▸ **TASK BRIEF**: Take the data below and extract the lines from the one with "if available. |" to the one with "IP addresses are", inclusive, exactly as written.

══════

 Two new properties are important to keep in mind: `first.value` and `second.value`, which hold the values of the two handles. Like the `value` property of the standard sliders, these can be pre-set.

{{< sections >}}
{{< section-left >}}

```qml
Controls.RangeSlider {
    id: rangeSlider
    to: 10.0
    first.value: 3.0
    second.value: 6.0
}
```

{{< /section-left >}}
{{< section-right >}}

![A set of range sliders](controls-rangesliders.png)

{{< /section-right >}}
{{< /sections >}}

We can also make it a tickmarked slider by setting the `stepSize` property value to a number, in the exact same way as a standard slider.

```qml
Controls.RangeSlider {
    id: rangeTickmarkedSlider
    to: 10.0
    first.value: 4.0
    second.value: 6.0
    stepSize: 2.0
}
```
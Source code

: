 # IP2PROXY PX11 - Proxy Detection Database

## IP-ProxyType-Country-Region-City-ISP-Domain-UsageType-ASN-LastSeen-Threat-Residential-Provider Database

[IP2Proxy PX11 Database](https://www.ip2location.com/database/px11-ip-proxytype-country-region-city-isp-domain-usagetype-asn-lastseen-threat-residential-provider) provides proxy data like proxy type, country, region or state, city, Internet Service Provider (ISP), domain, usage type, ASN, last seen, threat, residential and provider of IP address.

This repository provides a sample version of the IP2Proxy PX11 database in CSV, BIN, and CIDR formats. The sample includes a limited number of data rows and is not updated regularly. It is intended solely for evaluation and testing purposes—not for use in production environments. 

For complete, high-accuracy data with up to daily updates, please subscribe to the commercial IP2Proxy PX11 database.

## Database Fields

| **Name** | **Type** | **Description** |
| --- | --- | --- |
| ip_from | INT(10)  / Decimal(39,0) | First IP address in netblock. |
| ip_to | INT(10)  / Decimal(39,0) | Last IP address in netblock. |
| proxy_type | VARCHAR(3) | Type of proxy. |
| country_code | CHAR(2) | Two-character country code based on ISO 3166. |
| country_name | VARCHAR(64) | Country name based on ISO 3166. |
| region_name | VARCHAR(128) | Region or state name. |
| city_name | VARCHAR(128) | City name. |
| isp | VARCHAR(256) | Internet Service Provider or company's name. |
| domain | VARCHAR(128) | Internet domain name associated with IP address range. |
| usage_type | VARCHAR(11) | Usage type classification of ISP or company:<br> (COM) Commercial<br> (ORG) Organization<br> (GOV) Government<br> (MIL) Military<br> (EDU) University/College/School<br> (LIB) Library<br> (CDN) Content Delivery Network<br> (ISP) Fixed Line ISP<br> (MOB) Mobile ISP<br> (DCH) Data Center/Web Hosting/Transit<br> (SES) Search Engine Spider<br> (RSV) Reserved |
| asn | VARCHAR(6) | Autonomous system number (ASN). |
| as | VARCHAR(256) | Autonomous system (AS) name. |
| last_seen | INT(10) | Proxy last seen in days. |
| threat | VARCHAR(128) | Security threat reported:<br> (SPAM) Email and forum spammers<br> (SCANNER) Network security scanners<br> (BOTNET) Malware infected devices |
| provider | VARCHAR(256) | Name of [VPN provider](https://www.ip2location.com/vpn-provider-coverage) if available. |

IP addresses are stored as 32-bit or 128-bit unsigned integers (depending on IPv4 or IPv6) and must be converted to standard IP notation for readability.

══════

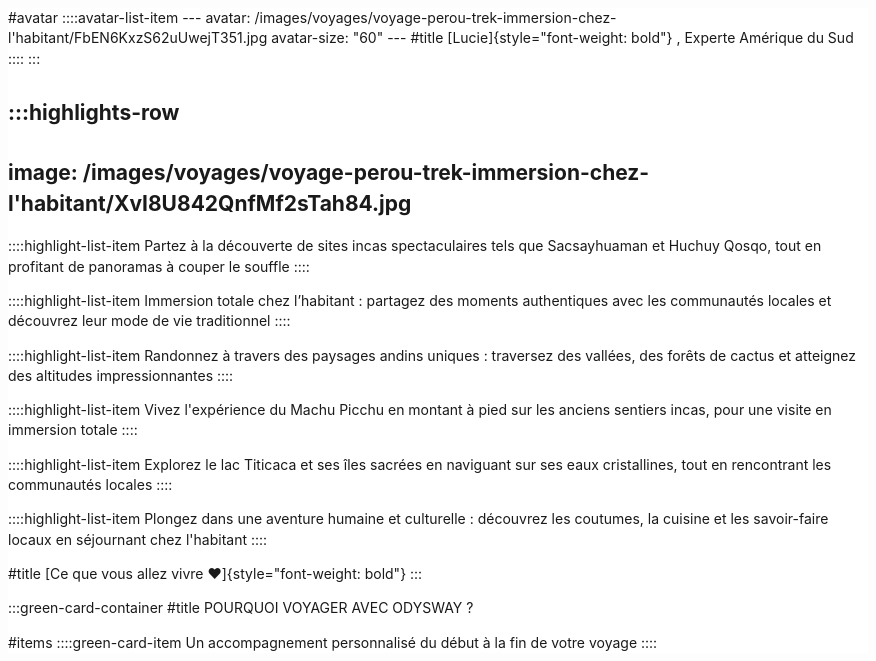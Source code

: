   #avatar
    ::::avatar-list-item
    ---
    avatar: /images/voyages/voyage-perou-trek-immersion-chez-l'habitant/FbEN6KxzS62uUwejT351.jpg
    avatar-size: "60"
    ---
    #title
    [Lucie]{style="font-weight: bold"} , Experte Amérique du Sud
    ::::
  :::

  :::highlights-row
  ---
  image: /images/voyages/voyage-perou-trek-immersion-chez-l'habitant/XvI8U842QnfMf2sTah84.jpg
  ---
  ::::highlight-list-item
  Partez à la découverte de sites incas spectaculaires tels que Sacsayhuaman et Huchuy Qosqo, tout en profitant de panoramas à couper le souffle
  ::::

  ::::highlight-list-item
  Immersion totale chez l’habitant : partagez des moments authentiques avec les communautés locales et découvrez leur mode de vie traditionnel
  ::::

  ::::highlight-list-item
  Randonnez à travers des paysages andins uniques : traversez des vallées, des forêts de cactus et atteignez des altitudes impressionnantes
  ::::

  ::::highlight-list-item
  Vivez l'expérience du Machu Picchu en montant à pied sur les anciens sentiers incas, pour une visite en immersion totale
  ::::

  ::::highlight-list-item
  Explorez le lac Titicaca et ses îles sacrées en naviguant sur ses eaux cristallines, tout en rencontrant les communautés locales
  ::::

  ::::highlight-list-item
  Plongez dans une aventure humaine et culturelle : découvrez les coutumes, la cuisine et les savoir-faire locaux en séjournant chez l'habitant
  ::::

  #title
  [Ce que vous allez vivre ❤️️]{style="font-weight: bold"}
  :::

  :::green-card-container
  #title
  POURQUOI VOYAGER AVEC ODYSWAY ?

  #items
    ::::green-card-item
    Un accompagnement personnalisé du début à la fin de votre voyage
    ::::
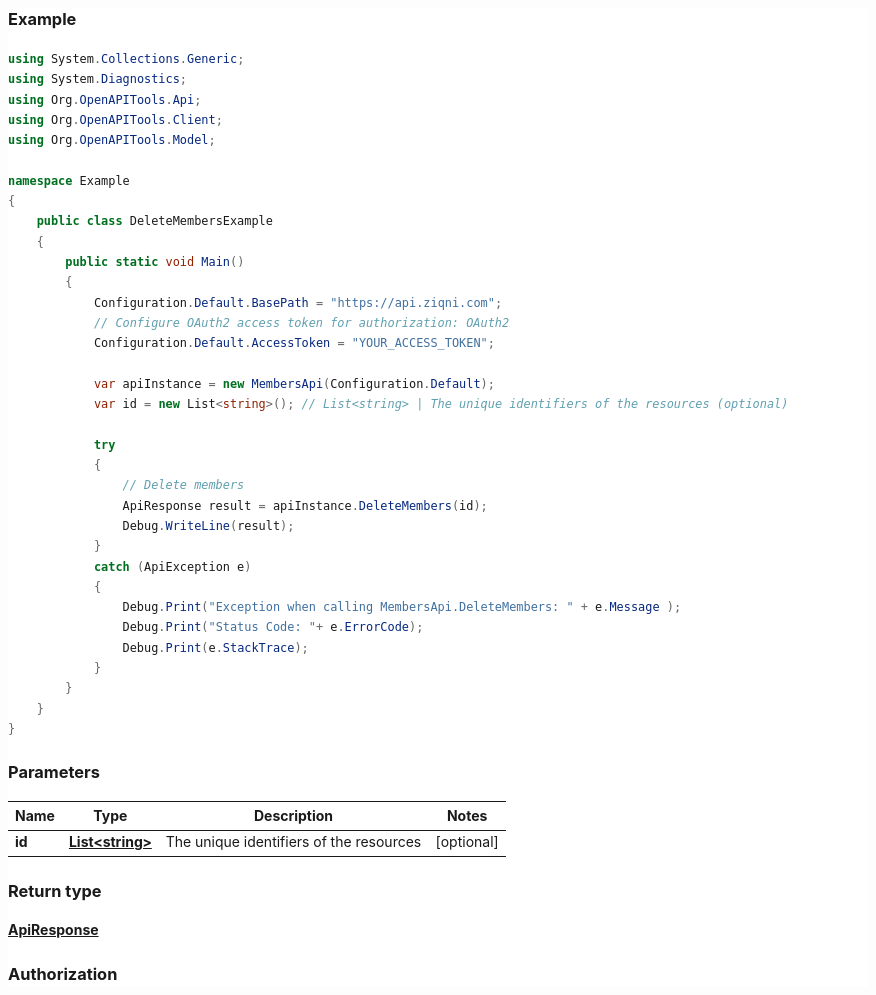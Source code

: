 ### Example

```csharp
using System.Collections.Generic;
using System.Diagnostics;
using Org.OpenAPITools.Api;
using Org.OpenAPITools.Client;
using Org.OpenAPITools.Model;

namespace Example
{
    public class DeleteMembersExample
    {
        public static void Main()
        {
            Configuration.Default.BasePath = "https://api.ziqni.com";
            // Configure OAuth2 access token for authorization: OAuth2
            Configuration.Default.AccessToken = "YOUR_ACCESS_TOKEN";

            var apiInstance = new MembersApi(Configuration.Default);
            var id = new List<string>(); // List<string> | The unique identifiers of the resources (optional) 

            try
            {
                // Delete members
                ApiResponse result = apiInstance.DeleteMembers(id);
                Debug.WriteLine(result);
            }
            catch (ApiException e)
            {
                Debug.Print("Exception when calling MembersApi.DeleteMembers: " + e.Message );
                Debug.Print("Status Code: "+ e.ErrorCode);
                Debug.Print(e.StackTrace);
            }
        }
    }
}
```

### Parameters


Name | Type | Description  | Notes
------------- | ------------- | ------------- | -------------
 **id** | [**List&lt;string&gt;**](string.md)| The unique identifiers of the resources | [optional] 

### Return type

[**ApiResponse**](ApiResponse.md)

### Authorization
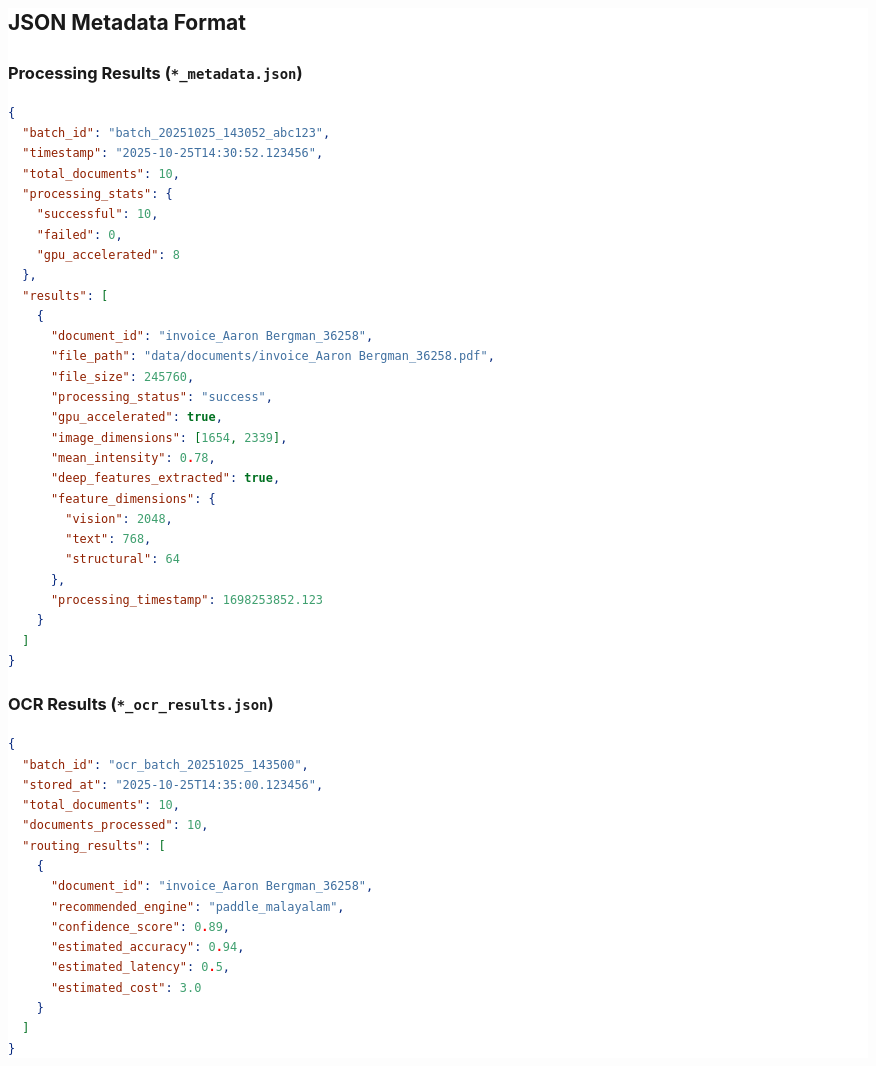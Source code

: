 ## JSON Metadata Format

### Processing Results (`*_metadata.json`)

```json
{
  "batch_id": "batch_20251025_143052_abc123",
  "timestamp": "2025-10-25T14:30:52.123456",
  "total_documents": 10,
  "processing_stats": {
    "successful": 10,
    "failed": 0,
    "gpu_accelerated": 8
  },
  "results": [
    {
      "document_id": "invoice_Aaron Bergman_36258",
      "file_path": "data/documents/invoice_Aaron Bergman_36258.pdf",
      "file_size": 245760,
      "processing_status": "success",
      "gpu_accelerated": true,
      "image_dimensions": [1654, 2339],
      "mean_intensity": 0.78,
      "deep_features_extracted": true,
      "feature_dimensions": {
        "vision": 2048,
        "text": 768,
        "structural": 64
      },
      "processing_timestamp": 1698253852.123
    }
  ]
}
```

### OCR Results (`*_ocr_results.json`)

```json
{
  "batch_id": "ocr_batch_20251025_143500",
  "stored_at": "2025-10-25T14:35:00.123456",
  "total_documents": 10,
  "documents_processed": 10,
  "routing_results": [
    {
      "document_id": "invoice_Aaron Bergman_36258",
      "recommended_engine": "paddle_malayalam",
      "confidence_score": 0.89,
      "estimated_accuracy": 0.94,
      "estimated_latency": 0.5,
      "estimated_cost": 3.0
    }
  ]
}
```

══════

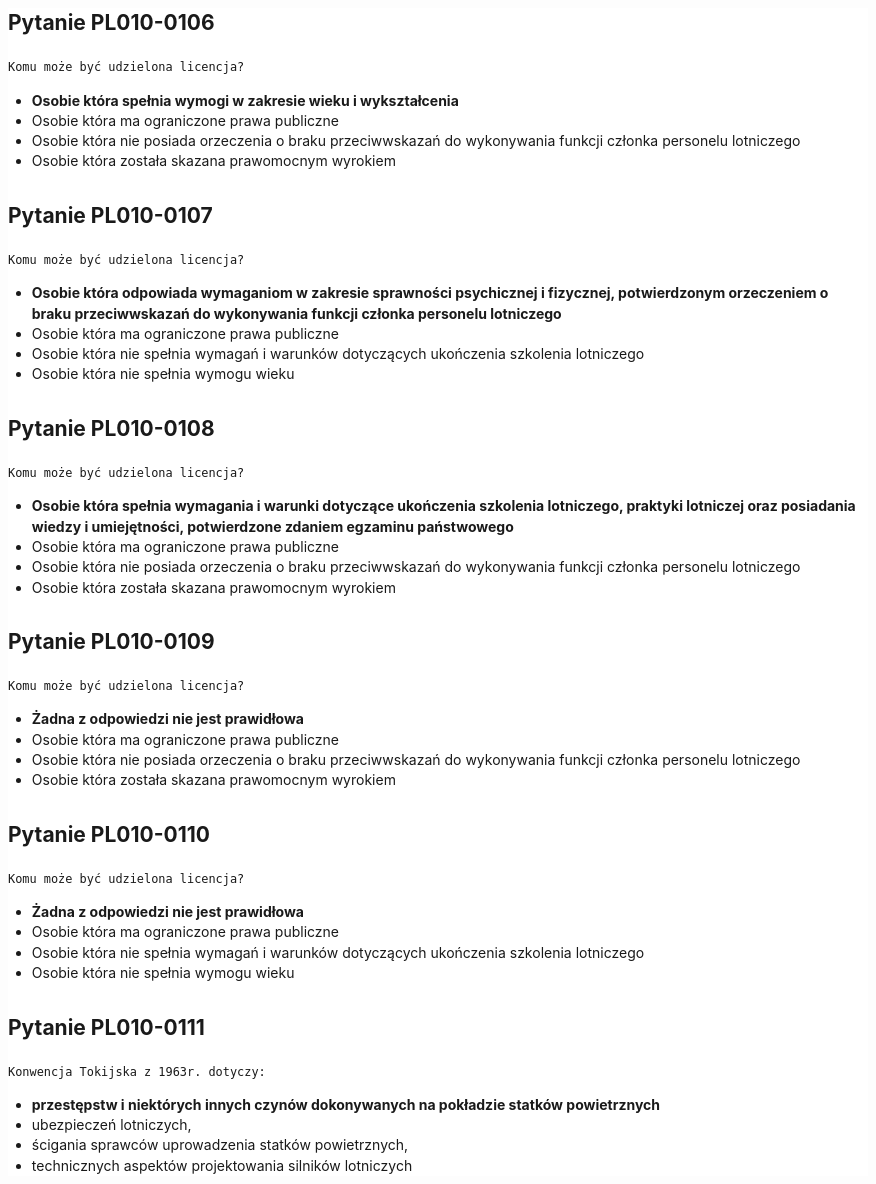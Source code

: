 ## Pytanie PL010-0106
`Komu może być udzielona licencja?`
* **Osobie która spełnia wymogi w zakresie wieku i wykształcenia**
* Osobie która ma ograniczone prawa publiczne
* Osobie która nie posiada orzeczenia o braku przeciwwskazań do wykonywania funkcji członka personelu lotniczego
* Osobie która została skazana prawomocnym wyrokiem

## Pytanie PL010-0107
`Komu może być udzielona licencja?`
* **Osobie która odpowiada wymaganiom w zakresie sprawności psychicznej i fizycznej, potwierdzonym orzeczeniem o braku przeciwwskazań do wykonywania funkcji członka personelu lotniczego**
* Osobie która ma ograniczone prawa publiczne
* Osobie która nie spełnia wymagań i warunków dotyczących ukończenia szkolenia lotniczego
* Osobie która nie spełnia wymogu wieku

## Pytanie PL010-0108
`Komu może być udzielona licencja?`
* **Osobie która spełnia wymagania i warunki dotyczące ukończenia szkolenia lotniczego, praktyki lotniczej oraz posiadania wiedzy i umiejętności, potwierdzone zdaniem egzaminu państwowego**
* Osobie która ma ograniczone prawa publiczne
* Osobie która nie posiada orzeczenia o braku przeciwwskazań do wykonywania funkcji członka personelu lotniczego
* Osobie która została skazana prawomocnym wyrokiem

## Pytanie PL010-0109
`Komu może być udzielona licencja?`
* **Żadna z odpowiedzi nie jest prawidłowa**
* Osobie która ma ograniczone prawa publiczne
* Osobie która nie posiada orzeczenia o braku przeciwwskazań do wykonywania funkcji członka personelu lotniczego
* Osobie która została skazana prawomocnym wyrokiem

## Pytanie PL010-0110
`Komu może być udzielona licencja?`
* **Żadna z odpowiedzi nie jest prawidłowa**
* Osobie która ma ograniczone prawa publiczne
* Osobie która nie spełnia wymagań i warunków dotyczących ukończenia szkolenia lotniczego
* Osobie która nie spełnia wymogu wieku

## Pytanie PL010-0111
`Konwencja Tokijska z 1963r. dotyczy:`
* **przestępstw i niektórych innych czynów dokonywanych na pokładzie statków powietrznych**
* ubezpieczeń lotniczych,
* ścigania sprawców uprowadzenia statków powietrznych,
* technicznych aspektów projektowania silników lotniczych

══════

▸ **OUTPUT OF THE TASK**:
| provider | VARCHAR(256) | Name of [VPN provider](https://www.ip2location.com/vpn-provider-coverage) if available. |

IP addresses are stored as 32-bit or 128-bit unsigned integers (depending on IPv4 or IPv6) and must be converted to standard IP notation for readability.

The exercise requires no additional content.